Hands up everyone who has divorced parents. My parents split when i was 11, it was probably the most tragic event in my childhood but i had alot of support because strangely it seemed to be about the same time that alot of my friends' families fell apart too. I once heard an alarming statistic that stated most households would be single parent families in just a few short years. What's the go with that?
Why did the marriages of the previous generation decay? Is the rising generation destined for divorce too? What affects does it have on us and our kids?
Now don't get me wrong i soo love both my Mum and Dad, they have been the most loving parents any person could hope for (and Mum and Dad if you're reading this... i am not still hurting over this and you have no need to feel guilty), and i can't possibly judge the decision that was made, i know that the decisions made at the time were honestly believed to be for the good of the family. Some of the hardest years of my life though followed from that time on, they helped shape and define the person i am today, i grew in character becoming strong and persevering (thanks for making me a fighter :p), but i'll always wondered what kind of man i would have been if i had a father in my life during that time.

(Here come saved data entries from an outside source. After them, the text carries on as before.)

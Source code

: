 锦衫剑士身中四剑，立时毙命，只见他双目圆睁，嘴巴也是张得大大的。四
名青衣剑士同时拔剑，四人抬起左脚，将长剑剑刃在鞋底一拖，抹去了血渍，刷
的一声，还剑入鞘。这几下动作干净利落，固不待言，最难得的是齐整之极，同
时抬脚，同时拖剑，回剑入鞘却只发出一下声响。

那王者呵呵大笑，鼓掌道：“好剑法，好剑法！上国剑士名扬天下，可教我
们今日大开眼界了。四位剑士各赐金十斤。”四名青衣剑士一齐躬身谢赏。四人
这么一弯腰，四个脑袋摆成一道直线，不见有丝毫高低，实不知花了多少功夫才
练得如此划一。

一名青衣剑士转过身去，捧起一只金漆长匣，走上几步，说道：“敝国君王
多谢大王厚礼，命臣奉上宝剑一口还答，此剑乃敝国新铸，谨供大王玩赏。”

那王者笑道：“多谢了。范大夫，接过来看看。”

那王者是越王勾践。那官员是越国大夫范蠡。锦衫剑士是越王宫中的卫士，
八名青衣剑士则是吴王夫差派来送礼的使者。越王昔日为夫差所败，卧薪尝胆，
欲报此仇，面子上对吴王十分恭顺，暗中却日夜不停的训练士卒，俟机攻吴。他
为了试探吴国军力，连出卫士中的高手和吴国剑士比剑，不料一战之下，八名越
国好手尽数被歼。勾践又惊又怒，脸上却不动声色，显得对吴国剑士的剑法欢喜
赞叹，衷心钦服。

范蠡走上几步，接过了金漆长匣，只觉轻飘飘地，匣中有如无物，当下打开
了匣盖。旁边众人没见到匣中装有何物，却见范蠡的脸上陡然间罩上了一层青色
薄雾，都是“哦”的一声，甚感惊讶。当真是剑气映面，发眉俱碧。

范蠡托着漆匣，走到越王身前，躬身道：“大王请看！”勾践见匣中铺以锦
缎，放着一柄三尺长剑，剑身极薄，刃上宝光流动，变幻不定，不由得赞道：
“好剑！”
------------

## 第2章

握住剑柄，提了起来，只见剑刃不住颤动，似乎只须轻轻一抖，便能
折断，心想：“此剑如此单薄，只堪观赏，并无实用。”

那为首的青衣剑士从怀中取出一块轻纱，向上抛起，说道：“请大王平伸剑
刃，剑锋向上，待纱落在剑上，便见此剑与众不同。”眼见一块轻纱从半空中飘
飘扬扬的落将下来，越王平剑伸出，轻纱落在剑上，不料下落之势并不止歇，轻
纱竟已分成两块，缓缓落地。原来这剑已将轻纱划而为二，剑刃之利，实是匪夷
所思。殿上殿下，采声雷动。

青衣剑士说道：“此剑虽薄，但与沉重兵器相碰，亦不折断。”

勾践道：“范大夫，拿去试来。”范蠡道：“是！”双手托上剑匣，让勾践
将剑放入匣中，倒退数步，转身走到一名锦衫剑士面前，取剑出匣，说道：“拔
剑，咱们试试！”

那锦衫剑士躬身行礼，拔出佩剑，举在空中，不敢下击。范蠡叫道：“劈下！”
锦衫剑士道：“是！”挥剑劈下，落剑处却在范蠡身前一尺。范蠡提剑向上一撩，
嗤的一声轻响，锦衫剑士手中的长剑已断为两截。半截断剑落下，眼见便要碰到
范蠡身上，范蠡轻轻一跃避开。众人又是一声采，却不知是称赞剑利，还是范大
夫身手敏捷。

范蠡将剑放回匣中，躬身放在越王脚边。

Everything inside me says that marriage is the most amazing thing a guy can hope for, to have the total love, trust and support of a beautiful woman sometimes seems to be as close to heaven as we can get while we're still on Earth. I've felt that way since i was about 12 when i first started noticing just how ridiculously good-looking some of the girls at school were getting... i later discovered that marriage is not only historically popular but also biblical. We are given a beautiful love affair while we're alive to keep us always supported, passionate and strong. A gift from God to spur us on.
I also can't help but notice that every girls MySpace favourite movie list always seems to include "The Notebook". Which is probably the best romance movie i've seen... it documents a love affair between two teenagers and ends with the pair dying in one anothers arms after a long satisfying life together. This is what everyone is hoping for. Love. We are all desperate for it. We always have been.
I know i'm not the only person to say this and it scares me to think it but i find myself going there more and more often, i ask, "Why do I have so much trouble falling in love?" is it because my parents split and i don't want that to happen to me or is it because it's happened to everyone and all of society is scared of vulnerability or commitment, thus marriage being less important in our culture. Is the rising generation going to be less loving than the previous one? Are we all damaged goods?
I still have alot to learn about this subject... it's so tragic to see prostitutes walking the streets and to meet guys with seemingly no self esteem, i wonder if they had Dads to guide them during their development... I wondered what an increasingly fatherless generation will look like? It's interesting to see that in the heroes section on MySpace most people have put their Dad... i've also heard that most girls look for the same characteristics and virtues that their father displayed. So then another question arises... what happens to girls who have never had the love of a father? Where do they go to find it? It's the same with guys... who do we look to? How do guys know how to treat a lady or raise a family? These questions plague me, no one seems to be asking them and they're of such importance in our society.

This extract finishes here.